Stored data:
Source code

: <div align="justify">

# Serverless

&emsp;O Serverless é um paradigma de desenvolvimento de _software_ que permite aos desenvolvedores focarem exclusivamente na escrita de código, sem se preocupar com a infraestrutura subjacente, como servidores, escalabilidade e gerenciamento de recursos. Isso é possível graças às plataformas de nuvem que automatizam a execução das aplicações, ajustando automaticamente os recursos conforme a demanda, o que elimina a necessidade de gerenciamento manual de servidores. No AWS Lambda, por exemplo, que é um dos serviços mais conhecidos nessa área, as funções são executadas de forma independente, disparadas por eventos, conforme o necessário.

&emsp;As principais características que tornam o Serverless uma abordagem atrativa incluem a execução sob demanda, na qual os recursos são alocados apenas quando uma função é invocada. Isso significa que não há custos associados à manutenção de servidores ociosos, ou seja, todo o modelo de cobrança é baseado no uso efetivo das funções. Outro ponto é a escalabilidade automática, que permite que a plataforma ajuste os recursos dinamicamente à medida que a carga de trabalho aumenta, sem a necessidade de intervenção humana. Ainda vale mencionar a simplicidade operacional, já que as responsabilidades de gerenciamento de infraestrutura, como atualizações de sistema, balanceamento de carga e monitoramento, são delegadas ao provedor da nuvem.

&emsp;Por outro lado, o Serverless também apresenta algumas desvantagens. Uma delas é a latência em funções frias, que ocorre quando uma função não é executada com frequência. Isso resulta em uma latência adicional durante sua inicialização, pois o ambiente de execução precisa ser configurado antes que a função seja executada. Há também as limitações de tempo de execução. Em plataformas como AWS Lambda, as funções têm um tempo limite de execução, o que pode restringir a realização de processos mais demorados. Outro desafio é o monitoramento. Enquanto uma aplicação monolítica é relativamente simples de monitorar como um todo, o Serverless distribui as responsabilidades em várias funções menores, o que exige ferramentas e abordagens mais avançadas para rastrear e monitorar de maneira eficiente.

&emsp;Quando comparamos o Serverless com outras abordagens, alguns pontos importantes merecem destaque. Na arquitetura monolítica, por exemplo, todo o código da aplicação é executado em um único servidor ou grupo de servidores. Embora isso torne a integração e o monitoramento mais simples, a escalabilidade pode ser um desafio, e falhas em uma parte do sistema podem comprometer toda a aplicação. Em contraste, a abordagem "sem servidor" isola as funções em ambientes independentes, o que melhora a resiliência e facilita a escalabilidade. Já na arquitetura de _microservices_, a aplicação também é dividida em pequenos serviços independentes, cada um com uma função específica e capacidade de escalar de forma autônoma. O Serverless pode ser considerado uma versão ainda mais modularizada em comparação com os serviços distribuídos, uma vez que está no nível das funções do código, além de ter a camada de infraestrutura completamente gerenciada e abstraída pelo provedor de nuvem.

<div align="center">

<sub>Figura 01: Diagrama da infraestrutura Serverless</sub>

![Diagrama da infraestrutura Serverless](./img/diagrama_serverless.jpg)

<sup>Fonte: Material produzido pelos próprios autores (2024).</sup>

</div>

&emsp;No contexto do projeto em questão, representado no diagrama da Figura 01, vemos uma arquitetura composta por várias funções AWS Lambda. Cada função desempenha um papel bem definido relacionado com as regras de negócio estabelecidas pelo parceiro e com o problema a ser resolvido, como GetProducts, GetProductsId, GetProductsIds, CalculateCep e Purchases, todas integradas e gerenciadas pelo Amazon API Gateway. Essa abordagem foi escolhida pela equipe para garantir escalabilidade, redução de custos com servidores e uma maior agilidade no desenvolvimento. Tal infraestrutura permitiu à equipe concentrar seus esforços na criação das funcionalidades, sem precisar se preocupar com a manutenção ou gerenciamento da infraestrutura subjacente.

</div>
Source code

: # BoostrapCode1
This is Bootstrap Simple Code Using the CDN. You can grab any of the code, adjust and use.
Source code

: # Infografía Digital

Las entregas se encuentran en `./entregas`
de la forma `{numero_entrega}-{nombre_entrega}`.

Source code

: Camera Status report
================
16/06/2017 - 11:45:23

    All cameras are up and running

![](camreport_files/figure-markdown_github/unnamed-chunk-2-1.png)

* [Brief]
Without altering a single word, set down all the entries again.

* [Exercise answer]
Source code

: <div align="justify">

# Serverless

&emsp;O Serverless é um paradigma de desenvolvimento de _software_ que permite aos desenvolvedores focarem exclusivamente na escrita de código, sem se preocupar com a infraestrutura subjacente, como servidores, escalabilidade e gerenciamento de recursos. Isso é possível graças às plataformas de nuvem que automatizam a execução das aplicações, ajustando automaticamente os recursos conforme a demanda, o que elimina a necessidade de gerenciamento manual de servidores. No AWS Lambda, por exemplo, que é um dos serviços mais conhecidos nessa área, as funções são executadas de forma independente, disparadas por eventos, conforme o necessário.

&emsp;As principais características que tornam o Serverless uma abordagem atrativa incluem a execução sob demanda, na qual os recursos são alocados apenas quando uma função é invocada. Isso significa que não há custos associados à manutenção de servidores ociosos, ou seja, todo o modelo de cobrança é baseado no uso efetivo das funções. Outro ponto é a escalabilidade automática, que permite que a plataforma ajuste os recursos dinamicamente à medida que a carga de trabalho aumenta, sem a necessidade de intervenção humana. Ainda vale mencionar a simplicidade operacional, já que as responsabilidades de gerenciamento de infraestrutura, como atualizações de sistema, balanceamento de carga e monitoramento, são delegadas ao provedor da nuvem.

&emsp;Por outro lado, o Serverless também apresenta algumas desvantagens. Uma delas é a latência em funções frias, que ocorre quando uma função não é executada com frequência. Isso resulta em uma latência adicional durante sua inicialização, pois o ambiente de execução precisa ser configurado antes que a função seja executada. Há também as limitações de tempo de execução. Em plataformas como AWS Lambda, as funções têm um tempo limite de execução, o que pode restringir a realização de processos mais demorados. Outro desafio é o monitoramento. Enquanto uma aplicação monolítica é relativamente simples de monitorar como um todo, o Serverless distribui as responsabilidades em várias funções menores, o que exige ferramentas e abordagens mais avançadas para rastrear e monitorar de maneira eficiente.

&emsp;Quando comparamos o Serverless com outras abordagens, alguns pontos importantes merecem destaque. Na arquitetura monolítica, por exemplo, todo o código da aplicação é executado em um único servidor ou grupo de servidores. Embora isso torne a integração e o monitoramento mais simples, a escalabilidade pode ser um desafio, e falhas em uma parte do sistema podem comprometer toda a aplicação. Em contraste, a abordagem "sem servidor" isola as funções em ambientes independentes, o que melhora a resiliência e facilita a escalabilidade. Já na arquitetura de _microservices_, a aplicação também é dividida em pequenos serviços independentes, cada um com uma função específica e capacidade de escalar de forma autônoma. O Serverless pode ser considerado uma versão ainda mais modularizada em comparação com os serviços distribuídos, uma vez que está no nível das funções do código, além de ter a camada de infraestrutura completamente gerenciada e abstraída pelo provedor de nuvem.

<div align="center">

<sub>Figura 01: Diagrama da infraestrutura Serverless</sub>

![Diagrama da infraestrutura Serverless](./img/diagrama_serverless.jpg)

<sup>Fonte: Material produzido pelos próprios autores (2024).</sup>

</div>

&emsp;No contexto do projeto em questão, representado no diagrama da Figura 01, vemos uma arquitetura composta por várias funções AWS Lambda. Cada função desempenha um papel bem definido relacionado com as regras de negócio estabelecidas pelo parceiro e com o problema a ser resolvido, como GetProducts, GetProductsId, GetProductsIds, CalculateCep e Purchases, todas integradas e gerenciadas pelo Amazon API Gateway. Essa abordagem foi escolhida pela equipe para garantir escalabilidade, redução de custos com servidores e uma maior agilidade no desenvolvimento. Tal infraestrutura permitiu à equipe concentrar seus esforços na criação das funcionalidades, sem precisar se preocupar com a manutenção ou gerenciamento da infraestrutura subjacente.

</div>
Source code

: # BoostrapCode1
This is Bootstrap Simple Code Using the CDN. You can grab any of the code, adjust and use.
Source code

: # Infografía Digital

Las entregas se encuentran en `./entregas`
de la forma `{numero_entrega}-{nombre_entrega}`.

Source code

: Camera Status report
================
16/06/2017 - 11:45:23

    All cameras are up and running

![](camreport_files/figure-markdown_github/unnamed-chunk-2-1.png)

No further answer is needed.